*** Begin section ***

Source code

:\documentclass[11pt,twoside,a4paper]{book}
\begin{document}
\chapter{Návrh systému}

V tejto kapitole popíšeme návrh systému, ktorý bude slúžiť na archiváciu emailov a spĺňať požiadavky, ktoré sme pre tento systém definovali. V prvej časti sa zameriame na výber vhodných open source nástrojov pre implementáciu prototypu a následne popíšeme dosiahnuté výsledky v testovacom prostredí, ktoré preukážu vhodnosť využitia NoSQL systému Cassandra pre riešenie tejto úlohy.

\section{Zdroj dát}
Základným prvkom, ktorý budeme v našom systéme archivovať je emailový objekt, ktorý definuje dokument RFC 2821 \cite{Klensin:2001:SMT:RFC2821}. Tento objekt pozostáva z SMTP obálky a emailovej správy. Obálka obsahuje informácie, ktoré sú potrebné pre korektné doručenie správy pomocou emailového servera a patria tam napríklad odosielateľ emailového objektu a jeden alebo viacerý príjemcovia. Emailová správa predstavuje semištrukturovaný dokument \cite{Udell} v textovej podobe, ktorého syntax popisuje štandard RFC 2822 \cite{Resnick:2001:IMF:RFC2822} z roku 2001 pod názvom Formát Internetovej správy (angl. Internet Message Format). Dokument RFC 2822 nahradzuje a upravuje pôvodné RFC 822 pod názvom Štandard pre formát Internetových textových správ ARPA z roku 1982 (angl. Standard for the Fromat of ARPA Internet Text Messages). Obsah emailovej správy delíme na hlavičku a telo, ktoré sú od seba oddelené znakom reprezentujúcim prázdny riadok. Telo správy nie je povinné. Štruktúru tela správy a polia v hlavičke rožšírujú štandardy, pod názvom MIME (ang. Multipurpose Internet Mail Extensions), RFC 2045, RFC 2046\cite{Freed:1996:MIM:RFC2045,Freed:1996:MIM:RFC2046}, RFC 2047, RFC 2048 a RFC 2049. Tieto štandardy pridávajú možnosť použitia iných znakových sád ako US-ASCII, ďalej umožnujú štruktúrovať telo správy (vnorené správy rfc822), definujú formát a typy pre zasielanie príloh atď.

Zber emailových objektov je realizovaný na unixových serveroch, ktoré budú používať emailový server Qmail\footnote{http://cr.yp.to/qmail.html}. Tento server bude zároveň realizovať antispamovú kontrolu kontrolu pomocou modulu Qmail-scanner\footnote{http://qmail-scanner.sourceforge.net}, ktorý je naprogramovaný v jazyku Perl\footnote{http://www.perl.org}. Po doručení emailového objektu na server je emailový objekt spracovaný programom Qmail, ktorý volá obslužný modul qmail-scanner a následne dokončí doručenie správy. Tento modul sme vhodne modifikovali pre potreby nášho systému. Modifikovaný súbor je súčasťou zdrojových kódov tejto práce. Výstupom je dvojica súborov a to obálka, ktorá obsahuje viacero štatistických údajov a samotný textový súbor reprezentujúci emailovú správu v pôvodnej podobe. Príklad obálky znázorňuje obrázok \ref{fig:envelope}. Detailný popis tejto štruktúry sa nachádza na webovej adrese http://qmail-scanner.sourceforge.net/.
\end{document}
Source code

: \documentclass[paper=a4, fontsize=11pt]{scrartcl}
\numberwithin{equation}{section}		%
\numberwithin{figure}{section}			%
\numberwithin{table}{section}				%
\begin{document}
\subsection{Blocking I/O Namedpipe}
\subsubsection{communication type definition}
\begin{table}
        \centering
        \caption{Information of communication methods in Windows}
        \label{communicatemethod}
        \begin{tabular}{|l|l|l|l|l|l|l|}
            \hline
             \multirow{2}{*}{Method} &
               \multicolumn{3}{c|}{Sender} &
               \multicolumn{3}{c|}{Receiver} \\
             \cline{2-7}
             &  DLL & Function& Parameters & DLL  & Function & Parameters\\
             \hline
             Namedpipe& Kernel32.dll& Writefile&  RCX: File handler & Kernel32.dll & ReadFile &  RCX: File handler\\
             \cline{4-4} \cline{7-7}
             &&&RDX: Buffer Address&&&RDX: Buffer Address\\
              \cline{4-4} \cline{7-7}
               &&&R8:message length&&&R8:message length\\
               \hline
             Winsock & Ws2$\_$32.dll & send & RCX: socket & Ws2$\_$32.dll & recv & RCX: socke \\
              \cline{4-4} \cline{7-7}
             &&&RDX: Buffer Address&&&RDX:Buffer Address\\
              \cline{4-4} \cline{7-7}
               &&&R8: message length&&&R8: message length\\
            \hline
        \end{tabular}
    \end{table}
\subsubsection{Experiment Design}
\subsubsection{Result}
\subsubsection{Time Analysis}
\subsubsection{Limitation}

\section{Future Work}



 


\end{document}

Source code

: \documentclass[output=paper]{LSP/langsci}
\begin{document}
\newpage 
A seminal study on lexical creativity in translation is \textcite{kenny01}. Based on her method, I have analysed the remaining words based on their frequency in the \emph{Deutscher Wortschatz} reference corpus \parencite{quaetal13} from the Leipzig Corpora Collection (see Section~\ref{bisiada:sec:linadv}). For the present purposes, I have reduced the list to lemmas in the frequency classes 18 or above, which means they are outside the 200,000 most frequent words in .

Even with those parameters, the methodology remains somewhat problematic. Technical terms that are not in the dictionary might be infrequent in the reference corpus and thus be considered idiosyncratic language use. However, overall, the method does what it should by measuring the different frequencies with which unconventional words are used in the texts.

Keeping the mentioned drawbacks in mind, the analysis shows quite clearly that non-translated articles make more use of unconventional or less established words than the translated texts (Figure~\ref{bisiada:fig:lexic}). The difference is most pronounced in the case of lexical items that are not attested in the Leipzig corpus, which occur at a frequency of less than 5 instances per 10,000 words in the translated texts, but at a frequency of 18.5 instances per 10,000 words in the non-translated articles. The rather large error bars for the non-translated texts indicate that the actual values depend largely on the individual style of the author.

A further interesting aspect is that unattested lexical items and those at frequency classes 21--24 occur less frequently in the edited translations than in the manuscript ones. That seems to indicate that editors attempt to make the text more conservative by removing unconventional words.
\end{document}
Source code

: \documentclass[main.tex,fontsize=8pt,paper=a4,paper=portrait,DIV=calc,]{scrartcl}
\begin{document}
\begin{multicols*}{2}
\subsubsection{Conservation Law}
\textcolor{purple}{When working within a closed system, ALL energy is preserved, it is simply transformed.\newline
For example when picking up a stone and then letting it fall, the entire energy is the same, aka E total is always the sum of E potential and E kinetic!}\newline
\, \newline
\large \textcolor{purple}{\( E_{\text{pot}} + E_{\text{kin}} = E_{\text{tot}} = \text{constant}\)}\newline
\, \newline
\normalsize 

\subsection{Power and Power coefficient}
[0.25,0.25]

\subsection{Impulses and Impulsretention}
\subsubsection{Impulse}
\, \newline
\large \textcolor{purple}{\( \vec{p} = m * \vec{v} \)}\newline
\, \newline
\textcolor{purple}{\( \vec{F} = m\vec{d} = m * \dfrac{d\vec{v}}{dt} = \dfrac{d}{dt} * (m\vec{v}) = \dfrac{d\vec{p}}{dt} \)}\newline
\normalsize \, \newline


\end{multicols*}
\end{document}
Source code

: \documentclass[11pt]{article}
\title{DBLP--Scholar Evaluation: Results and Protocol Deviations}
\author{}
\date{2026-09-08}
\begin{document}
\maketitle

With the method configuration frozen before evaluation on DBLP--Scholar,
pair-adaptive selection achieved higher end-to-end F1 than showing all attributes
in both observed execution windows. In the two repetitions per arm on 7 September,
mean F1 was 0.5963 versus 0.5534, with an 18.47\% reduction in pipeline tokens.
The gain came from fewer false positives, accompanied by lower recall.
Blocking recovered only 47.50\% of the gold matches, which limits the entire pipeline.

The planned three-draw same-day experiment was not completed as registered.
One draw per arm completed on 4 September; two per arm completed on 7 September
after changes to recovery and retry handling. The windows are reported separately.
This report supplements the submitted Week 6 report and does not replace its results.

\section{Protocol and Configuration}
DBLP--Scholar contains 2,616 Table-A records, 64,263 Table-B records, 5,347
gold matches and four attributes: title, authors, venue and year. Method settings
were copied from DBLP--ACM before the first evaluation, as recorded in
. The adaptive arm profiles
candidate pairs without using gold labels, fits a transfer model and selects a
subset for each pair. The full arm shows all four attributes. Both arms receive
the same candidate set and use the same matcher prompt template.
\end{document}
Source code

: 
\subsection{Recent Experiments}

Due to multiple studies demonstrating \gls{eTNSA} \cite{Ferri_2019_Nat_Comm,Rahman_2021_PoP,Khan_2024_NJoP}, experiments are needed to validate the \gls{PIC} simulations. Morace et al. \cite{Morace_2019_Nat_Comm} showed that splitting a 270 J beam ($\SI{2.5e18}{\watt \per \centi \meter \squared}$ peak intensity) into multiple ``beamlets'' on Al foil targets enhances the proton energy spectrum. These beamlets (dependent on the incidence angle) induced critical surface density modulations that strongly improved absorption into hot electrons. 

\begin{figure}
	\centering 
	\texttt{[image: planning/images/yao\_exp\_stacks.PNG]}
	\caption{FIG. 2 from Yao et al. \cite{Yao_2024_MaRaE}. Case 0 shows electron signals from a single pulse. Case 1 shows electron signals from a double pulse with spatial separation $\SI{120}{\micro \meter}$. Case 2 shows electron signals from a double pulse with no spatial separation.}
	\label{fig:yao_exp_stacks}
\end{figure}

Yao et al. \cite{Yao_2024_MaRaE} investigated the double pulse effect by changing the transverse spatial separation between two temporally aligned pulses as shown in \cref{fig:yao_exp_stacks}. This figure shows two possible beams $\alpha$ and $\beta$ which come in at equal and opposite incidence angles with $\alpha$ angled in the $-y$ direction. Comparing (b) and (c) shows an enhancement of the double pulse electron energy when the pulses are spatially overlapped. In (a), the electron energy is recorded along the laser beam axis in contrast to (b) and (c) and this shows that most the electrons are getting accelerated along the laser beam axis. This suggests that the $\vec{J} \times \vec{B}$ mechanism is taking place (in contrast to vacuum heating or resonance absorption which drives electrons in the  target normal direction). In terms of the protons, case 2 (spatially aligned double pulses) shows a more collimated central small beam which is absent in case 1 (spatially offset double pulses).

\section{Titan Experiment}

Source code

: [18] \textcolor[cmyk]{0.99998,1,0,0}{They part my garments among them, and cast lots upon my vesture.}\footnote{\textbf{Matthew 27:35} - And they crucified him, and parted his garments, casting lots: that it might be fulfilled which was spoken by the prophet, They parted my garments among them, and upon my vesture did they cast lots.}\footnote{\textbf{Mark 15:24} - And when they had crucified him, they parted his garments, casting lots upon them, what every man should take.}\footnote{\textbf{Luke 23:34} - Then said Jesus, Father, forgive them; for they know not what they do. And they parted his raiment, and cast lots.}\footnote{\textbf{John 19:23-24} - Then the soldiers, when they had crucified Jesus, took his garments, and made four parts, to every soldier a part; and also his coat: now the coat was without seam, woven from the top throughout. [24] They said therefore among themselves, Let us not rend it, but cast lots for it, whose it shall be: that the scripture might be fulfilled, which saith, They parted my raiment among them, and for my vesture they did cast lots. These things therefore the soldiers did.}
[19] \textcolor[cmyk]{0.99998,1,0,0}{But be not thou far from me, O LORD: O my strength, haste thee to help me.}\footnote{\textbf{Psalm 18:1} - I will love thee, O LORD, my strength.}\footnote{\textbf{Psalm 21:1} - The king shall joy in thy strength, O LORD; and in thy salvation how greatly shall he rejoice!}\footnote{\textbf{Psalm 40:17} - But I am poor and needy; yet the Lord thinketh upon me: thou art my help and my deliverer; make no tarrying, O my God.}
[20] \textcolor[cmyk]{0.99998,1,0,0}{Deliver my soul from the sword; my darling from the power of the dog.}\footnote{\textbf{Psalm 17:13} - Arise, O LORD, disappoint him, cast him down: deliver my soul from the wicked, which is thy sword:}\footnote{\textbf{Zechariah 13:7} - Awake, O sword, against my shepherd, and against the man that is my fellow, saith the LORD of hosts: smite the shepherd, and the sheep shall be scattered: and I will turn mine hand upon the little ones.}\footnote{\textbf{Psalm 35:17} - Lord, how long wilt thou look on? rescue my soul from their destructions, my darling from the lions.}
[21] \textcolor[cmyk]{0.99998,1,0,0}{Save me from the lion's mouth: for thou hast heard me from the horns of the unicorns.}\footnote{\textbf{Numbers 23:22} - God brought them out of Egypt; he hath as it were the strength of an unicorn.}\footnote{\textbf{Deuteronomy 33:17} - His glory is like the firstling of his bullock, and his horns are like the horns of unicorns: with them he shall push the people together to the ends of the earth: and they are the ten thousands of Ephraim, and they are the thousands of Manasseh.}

*** End section ***

Problem details:
Scan the entries above for the string "scrartcl", and copy every line where it turns up.

Output below:
: \documentclass[paper=a4, fontsize=11pt]{scrartcl}
: \documentclass[main.tex,fontsize=8pt,paper=a4,paper=portrait,DIV=calc,]{scrartcl}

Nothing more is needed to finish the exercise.